Your goal => Return the entries exactly as they appear.

______________________________

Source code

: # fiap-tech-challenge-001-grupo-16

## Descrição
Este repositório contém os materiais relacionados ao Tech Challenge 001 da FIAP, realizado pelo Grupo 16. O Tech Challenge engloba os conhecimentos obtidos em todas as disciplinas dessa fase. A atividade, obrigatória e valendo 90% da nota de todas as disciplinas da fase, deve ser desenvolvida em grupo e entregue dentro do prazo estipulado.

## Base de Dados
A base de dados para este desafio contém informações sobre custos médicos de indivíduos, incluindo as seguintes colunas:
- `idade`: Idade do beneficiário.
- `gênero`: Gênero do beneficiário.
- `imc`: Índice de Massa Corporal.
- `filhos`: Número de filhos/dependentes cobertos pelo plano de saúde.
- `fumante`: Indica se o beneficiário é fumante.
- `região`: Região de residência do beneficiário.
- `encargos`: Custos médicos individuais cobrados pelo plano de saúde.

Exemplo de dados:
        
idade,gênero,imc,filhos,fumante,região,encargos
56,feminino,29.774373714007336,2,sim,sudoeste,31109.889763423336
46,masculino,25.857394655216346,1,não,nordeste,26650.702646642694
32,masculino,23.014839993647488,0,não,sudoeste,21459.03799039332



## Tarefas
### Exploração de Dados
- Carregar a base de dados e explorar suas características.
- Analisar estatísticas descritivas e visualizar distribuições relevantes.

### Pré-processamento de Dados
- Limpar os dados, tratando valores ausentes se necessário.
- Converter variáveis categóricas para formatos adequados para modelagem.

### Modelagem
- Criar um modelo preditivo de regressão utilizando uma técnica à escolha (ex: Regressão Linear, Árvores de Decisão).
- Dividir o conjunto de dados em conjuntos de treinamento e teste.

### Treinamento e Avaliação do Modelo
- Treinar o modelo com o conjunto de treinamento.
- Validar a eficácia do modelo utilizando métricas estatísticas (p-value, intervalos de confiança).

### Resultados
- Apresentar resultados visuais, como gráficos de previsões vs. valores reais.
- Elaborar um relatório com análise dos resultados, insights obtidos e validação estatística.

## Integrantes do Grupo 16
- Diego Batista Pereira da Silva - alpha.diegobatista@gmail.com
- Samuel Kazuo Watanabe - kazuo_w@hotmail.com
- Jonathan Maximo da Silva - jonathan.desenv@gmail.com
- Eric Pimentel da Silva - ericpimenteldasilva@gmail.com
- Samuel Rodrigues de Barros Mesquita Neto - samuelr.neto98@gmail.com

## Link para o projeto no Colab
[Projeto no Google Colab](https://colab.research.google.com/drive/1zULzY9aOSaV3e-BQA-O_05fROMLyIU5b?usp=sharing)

______________________________

Answer box =>
Source code

: # fiap-tech-challenge-001-grupo-16

## Descrição
Este repositório contém os materiais relacionados ao Tech Challenge 001 da FIAP, realizado pelo Grupo 16. O Tech Challenge engloba os conhecimentos obtidos em todas as disciplinas dessa fase. A atividade, obrigatória e valendo 90% da nota de todas as disciplinas da fase, deve ser desenvolvida em grupo e entregue dentro do prazo estipulado.

## Base de Dados
A base de dados para este desafio contém informações sobre custos médicos de indivíduos, incluindo as seguintes colunas:
- `idade`: Idade do beneficiário.
- `gênero`: Gênero do beneficiário.
- `imc`: Índice de Massa Corporal.
- `filhos`: Número de filhos/dependentes cobertos pelo plano de saúde.
- `fumante`: Indica se o beneficiário é fumante.
- `região`: Região de residência do beneficiário.
- `encargos`: Custos médicos individuais cobrados pelo plano de saúde.

Exemplo de dados:
        
idade,gênero,imc,filhos,fumante,região,encargos
56,feminino,29.774373714007336,2,sim,sudoeste,31109.889763423336
46,masculino,25.857394655216346,1,não,nordeste,26650.702646642694
32,masculino,23.014839993647488,0,não,sudoeste,21459.03799039332



## Tarefas
### Exploração de Dados
- Carregar a base de dados e explorar suas características.
- Analisar estatísticas descritivas e visualizar distribuições relevantes.

### Pré-processamento de Dados
- Limpar os dados, tratando valores ausentes se necessário.
- Converter variáveis categóricas para formatos adequados para modelagem.

### Modelagem
- Criar um modelo preditivo de regressão utilizando uma técnica à escolha (ex: Regressão Linear, Árvores de Decisão).
- Dividir o conjunto de dados em conjuntos de treinamento e teste.

### Treinamento e Avaliação do Modelo
- Treinar o modelo com o conjunto de treinamento.
- Validar a eficácia do modelo utilizando métricas estatísticas (p-value, intervalos de confiança).

### Resultados
- Apresentar resultados visuais, como gráficos de previsões vs. valores reais.
- Elaborar um relatório com análise dos resultados, insights obtidos e validação estatística.

## Integrantes do Grupo 16
- Diego Batista Pereira da Silva - alpha.diegobatista@gmail.com
- Samuel Kazuo Watanabe - kazuo_w@hotmail.com
- Jonathan Maximo da Silva - jonathan.desenv@gmail.com
- Eric Pimentel da Silva - ericpimenteldasilva@gmail.com
- Samuel Rodrigues de Barros Mesquita Neto - samuelr.neto98@gmail.com

## Link para o projeto no Colab
[Projeto no Google Colab](https://colab.research.google.com/drive/1zULzY9aOSaV3e-BQA-O_05fROMLyIU5b?usp=sharing)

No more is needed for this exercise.